=== PROBLEM REQUIREMENTS ===
Keep only the lines of the data below that contain "setup", and copy them.

=== INFORMATION ===
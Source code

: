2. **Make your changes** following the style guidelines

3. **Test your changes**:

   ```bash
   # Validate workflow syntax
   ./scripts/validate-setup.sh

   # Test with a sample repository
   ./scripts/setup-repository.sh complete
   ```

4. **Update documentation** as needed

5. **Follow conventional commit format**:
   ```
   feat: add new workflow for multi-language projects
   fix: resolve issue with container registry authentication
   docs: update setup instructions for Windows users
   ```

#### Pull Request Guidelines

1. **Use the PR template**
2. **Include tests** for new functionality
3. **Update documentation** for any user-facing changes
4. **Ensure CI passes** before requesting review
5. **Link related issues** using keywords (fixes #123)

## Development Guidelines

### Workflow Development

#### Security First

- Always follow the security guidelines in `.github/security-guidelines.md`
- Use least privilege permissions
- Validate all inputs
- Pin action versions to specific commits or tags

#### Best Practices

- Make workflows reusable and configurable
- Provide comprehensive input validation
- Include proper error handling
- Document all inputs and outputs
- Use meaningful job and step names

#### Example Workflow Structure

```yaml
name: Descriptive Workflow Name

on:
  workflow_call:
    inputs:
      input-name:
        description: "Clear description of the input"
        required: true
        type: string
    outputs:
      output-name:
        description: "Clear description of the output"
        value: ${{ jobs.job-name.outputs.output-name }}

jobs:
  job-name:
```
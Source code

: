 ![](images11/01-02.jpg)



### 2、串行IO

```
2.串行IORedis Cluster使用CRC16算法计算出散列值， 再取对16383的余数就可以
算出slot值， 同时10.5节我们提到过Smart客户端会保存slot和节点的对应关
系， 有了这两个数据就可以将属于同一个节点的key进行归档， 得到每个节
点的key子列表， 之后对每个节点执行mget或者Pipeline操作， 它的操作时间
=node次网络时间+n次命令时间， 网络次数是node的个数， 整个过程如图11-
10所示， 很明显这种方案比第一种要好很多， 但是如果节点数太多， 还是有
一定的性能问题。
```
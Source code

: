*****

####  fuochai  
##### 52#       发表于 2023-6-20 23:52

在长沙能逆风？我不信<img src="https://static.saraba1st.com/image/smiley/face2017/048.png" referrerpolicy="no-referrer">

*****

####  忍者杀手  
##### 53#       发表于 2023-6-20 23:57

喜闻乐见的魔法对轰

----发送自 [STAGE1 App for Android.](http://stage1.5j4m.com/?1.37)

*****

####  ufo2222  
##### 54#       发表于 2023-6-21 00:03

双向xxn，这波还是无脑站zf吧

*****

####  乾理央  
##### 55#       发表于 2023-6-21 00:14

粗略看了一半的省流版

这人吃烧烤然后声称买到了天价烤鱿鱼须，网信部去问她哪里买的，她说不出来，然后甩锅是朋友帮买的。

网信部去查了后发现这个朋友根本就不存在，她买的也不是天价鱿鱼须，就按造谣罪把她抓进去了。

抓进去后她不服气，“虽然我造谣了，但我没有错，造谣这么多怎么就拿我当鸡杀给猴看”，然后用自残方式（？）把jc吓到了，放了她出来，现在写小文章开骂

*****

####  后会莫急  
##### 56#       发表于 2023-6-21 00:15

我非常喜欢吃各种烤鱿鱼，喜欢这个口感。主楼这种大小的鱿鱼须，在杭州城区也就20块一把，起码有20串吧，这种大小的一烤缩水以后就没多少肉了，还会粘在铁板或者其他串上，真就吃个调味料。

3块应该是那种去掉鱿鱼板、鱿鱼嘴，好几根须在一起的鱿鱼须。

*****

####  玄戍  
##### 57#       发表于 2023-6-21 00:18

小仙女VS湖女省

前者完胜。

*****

=== SOLUTION BELOW ===
   ./scripts/validate-setup.sh
   ./scripts/setup-repository.sh complete
   docs: update setup instructions for Windows users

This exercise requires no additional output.